Economical Sciencies/14. Economical Theory

T. Shysho

National University of Food Technology

The USA and China’s Ways of Development.

In an article in the latest New York Times Sunday Review, Eamonn Fingleton challenge a fundamental assumption underlying Washington’s embrace of globalism: the idea that no matter how fast American technologies leak abroad, an abundance of new production methods and new industries will keep bubbling up to take their place. This assumption is wrong because America has no particular “cultural” advantage in innovation. Its record hitherto of enormous creativity has been driven by money, not a special culture of freedom.

Thus in an era when information travels at light speed, the essence of America’s problem is that its corporations almost instantaneously transfer their most advanced new production technologies to foreign subsidiaries. Meanwhile leading-edge corporations in nations like Japan, South Korea, and Germany do NOT reciprocate (these nations explicitly discourage leakages of their most advanced production technologies). Where productivity is concerned, the American economy is racing up a down-escalator — and that escalator is moving at light speed!

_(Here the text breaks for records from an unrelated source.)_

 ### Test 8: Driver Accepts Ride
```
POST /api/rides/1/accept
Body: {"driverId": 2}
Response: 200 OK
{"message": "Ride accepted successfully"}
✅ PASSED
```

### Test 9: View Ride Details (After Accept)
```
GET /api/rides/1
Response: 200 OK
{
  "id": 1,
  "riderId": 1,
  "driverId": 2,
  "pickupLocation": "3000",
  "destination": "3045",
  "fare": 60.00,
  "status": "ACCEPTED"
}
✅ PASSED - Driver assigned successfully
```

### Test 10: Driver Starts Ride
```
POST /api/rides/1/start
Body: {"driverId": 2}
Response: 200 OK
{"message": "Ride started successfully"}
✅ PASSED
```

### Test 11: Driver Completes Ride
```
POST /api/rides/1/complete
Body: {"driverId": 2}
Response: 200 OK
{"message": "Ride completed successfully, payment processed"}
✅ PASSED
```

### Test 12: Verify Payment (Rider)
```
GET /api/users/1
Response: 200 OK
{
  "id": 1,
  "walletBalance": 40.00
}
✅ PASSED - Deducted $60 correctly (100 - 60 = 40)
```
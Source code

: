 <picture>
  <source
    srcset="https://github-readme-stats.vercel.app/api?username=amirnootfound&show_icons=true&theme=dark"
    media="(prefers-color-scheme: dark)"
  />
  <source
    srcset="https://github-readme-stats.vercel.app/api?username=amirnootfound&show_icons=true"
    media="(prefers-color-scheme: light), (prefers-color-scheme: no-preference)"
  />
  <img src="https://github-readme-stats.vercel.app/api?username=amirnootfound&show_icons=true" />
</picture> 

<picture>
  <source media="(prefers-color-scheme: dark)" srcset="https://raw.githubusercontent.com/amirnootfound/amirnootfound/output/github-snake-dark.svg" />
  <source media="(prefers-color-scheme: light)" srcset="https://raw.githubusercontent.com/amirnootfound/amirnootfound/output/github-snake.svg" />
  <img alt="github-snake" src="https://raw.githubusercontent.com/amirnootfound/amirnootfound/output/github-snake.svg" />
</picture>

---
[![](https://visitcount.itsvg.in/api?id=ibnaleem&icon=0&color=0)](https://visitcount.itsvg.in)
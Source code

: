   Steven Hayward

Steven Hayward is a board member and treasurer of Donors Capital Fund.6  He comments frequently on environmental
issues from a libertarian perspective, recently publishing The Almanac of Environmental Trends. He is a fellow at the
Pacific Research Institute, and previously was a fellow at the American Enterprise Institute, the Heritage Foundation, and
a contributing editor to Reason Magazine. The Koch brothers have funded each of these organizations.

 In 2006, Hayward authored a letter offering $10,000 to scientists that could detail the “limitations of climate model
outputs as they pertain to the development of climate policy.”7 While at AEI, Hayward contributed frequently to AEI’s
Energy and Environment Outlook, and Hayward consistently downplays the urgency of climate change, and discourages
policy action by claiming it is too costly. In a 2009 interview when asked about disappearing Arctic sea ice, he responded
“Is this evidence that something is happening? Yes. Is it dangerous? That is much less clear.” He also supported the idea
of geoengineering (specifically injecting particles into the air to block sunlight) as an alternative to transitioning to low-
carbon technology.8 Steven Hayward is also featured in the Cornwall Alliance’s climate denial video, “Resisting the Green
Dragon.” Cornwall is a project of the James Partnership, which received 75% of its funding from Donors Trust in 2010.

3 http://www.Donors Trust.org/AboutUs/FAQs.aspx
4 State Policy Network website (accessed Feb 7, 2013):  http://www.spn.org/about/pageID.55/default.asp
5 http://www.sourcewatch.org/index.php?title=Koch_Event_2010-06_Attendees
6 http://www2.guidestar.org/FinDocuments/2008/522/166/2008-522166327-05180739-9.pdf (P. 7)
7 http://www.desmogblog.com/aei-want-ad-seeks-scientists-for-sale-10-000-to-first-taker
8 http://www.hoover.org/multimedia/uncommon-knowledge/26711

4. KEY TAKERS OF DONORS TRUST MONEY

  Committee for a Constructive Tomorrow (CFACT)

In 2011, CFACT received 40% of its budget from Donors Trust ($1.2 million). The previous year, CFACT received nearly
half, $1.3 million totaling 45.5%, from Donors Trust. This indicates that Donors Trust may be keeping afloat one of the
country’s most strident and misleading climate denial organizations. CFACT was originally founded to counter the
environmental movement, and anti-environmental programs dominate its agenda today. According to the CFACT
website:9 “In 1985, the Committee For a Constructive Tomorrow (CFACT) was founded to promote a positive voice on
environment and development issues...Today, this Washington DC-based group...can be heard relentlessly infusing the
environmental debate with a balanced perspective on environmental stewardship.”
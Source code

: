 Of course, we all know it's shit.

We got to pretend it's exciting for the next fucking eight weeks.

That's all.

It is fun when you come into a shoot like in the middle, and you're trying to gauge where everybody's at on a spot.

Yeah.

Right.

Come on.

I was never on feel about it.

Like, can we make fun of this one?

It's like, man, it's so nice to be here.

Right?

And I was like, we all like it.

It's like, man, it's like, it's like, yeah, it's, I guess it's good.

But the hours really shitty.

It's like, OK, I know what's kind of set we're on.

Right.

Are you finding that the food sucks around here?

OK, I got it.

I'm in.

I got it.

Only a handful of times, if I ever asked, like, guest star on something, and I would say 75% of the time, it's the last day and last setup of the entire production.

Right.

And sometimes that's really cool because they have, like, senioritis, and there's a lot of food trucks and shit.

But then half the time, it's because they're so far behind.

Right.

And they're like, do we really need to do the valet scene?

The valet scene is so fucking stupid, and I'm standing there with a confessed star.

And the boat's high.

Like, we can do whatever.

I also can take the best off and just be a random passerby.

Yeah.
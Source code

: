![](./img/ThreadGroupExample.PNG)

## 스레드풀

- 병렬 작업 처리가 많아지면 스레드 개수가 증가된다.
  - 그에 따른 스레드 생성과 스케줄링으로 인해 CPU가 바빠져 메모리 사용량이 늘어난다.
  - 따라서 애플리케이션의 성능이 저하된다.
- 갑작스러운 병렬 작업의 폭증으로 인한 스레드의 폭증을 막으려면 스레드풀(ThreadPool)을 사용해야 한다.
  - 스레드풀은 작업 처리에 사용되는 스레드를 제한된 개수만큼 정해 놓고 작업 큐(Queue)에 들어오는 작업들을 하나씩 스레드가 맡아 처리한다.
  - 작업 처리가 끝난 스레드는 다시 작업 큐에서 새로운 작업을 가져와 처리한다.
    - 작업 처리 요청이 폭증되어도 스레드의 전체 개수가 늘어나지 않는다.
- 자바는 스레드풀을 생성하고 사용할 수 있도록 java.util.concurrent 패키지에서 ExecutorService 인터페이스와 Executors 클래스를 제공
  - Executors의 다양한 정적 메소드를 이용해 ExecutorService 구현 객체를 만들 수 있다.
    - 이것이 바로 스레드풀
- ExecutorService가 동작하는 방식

In the face of an ever-burgeoning Chinese economic challenge, Americans of all political stripes have drawn comfort from one thing: America’s seemingly impregnable lead in high technology. Thanks to a unique culture of freedom, America is said to be equipped with an enduring, world-beating edge in inventiveness – something an authoritarian China can never hope to match.

Here, for instance, is how Mitt Romney put it at a presidential campaign appearance last summer: “While the Chinese may be able to make a television set at less cost than we can, they cannot invent the television set like we can … America leads the world in technology and innovation and creativity … and that will allow us to have the economic might which is necessary to finance the military might which provides [our] world power.”

It is past time such thinking was challenged. As a growing number of prominent observers are now arguing, it is a dangerous mistake to assume that America’s future as an “innovation superpower” is assured. Although such observers – they include IBM’s former director of research Ralph Gomory, the economist Pat Choate, and the British political scientist James Wilsdon – do not concur on all the details, in aggregate their concerns paint a disturbing picture.

Of course, no one disputes that twentieth century America made a giant contribution to the history of technology. On a rough guess, between one-fifth and one-third of all technological innovations that have shaped our modern world originated in America. The problem is that the past may not be a guide to the future.

Certainly any considered view of the relationship between political freedom, technology, and economic leadership suggests conclusions sharply at odds with the received wisdom: 1. The role of political freedom as a source of technological creativity is tenuous at best. 2. A capacity for superior inventiveness is not a guarantee of national economic leadership. 3. Despite their reputed difficulty in “thinking outside the box,” East Asian scientists and engineers are moving rapidly to the fore in innovation.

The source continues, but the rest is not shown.